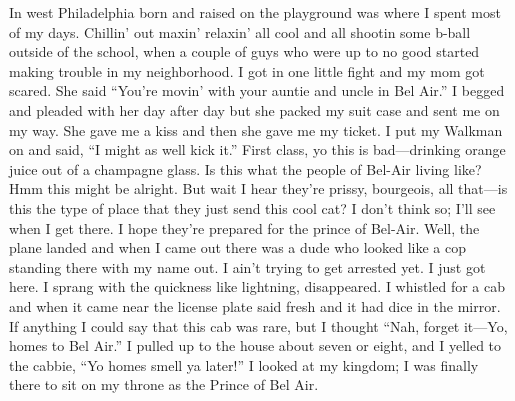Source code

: In west Philadelphia born and raised on the playground was where I spent most of my days.
Chillin' out maxin' relaxin' all cool and all shootin some b-ball outside of the school,
when a couple of guys who were up to no good started making trouble in my neighborhood.
I got in one little fight and my mom got scared.
She said ``You're movin' with your auntie and uncle in Bel Air.''
I begged and pleaded with her day after day but she packed my suit case and sent me on my way.
She gave me a kiss and then she gave me my ticket.
I put my Walkman on and said, ``I might as well kick it.''
First class, yo this is bad---drinking orange juice out of a champagne glass.
Is this what the people of Bel-Air living like?
Hmm this might be alright.
But wait I hear they're prissy, bourgeois, all that---is this the type of place that they just send this cool cat?
I don't think so; I'll see when I get there.
I hope they're prepared for the prince of Bel-Air.
Well, the plane landed and when I came out there was a dude who looked like a cop standing there with my name out.
I ain't trying to get arrested yet.
I just got here.
I sprang with the quickness like lightning, disappeared.
I whistled for a cab and when it came near the license plate said fresh and it had dice in the mirror.
If anything I could say that this cab was rare, but I thought ``Nah, forget it---Yo, homes to Bel Air.''
I pulled up to the house about seven or eight, and I yelled to the cabbie, ``Yo homes smell ya later!''
I looked at my kingdom; I was finally there to sit on my throne as the Prince of Bel Air.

> _Exercise brief_
Of the lines above, extract only those from the line with "I hope they're" to the line with "If anything I", both included, exactly as written.

> _Answer_
I hope they're prepared for the prince of Bel-Air.
Well, the plane landed and when I came out there was a dude who looked like a cop standing there with my name out.
I ain't trying to get arrested yet.
I just got here.
I sprang with the quickness like lightning, disappeared.
I whistled for a cab and when it came near the license plate said fresh and it had dice in the mirror.
If anything I could say that this cab was rare, but I thought ``Nah, forget it---Yo, homes to Bel Air.''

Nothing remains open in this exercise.